Personal information
- Full name: Jake Richard Doran
- Born: 2 December 1996 (age 29) Blacktown, New South Wales, Australia
- Height: 173 cm (5 ft 8 in)
- Batting: Left-handed
- Bowling: Left-arm medium
- Role: Wicket-keeper batsman
- Relations: Luke Doran (brother)

Domestic team information
- 2014/15–2016/17: Sydney Thunder (squad no. 23)
- 2015/16–present: Tasmania (squad no. 2)
- 2018/19–2019/20: Hobart Hurricanes (squad no. 2)

Career statistics
| Competition | FC | LA | T20 |
| Matches | 91 | 34 | 15 |
| Runs scored | 4,778 | 628 | 111 |
| Batting average | 30.43 | 29.90 | 12.33 |
| 100s/50s | 5/26 | 2/0 | 0/0 |
| Top score | 123 | 105* | 28 |
| Balls bowled | 174 | – | – |
| Wickets | 2 | – | – |
| Bowling average | 65.00 | – | – |
| 5 wickets in innings | 0 | – | – |
| 10 wickets in match | 0 | – | – |
| Best bowling | 1/5 | – | – |
| Catches/stumpings | 235/4 | 34/1 | 2/0 |
- Source: ESPNcricinfo, 22 September 2026

= Jake Doran =

Australian cricketer

Jake Richard Doran (born 2 December 1996) is an Australian cricketer who plays for Tasmania. He previously represented Sydney Thunder and Hobart Hurricanes. He is the youngest player to be signed to a Big Bash League contract. Doran is the younger brother of cricketer Luke Doran and attended The Hills Sports High School.

==Domestic career==
In 2013, Doran almost became the youngest player to score a First Grade century; playing for Fairfield-Liverpool against Sydney University, he was on 87* when his team declared. Aged 16, Doran became the youngest player ever to play for New South Wales second XI. For the 2014/15 season, New South Wales signed Doran on a rookie contract, and in October 2014, Doran signed for Big Bash team Sydney Thunder, making him the youngest player to sign a Big Bash contract. Doran signed a one-year contract with the Thunder, a week before finishing his HSC exams. Three other teams, including the Melbourne Stars were believed to have been interested in signing Doran; the Stars would have offered him a senior deal. In January 2015, Doran made his BBL debut for Thunder in a Sydney Derby match against Sydney Sixers; Doran did not bat in the match.

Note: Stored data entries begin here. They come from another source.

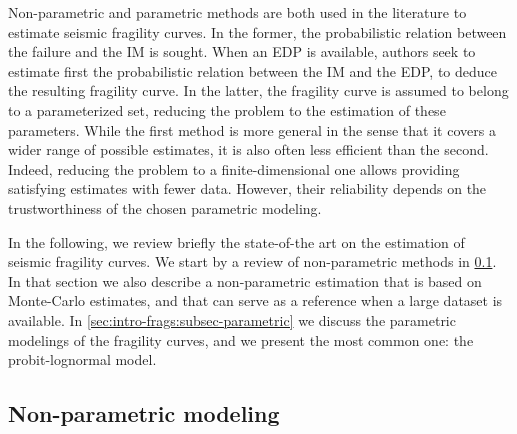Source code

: Non-parametric and parametric methods are both used in the literature to estimate seismic fragility curves.
In the former, the probabilistic relation between the failure and the IM is sought. When an EDP is available, authors seek to estimate first the probabilistic relation between the IM and the EDP, to deduce the resulting fragility curve.
In the latter, the fragility curve is assumed to belong to a parameterized set, reducing the problem to the estimation of these parameters.
While the first method is more general in the sense that it covers a wider range of possible estimates, it is also often less efficient than the second. Indeed, reducing the problem to a finite-dimensional one allows providing satisfying estimates with fewer data. However, their reliability depends on the trustworthiness of the chosen parametric modeling.

In the following, we review briefly the
state-of-the art on the estimation of seismic fragility curves. We start by a review of non-parametric methods in \cref{sec:intro-frags:subsec-nonparametric}. In that section we also describe a non-parametric estimation that is based on Monte-Carlo estimates, and that can serve as a reference when a large dataset is available.
In \cref{sec:intro-frags:subsec-parametric} we discuss the parametric modelings of the fragility curves, and we present the most common one: the probit-lognormal model.



















\subsection{Non-parametric modeling}\label{sec:intro-frags:subsec-nonparametric}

In March 2015, Doran signed for Tasmania from New South Wales on a two-year contract. He made his first-class debut in a Sheffield Shield match against Western Australia, making scores of 5 and 17. In his first five Sheffield Shield matches, he averaged 19.70, with 2 half-centuries. In September 2015, Doran was added to the Tasmania squad for the Matador Cup, and he made his List A debut a month later against Queensland, but did not bat in the match.

In November 2017, he scored his maiden first-class century, batting for Tasmania against South Australia in the 2017–18 Sheffield Shield season. In March 2018, Cricket Australia named Doran in their Sheffield Shield team of the year.

==International career==
In November 2013, Doran played for Cricket Australia Chairman's XI against an England XI; the match was a tour match prior to the 2013-14 Ashes series, and Doran scored 17 in his only innings. He has also played for Prime Minister's XI against English and Indian teams. He has represented Australia under-19s, and averaged 83 at the 2014 Under-19 Cricket World Cup. Doran captained the under-19 team in series against England under-19 in 2014/15 and 2015, and scored 103 in the 2015 U-19 Test match between the teams at Chester-le-Street. Former Australian cricketer Stuart MacGill suggested that Doran should have been picked for the fifth and final Test of the 2015 Ashes series.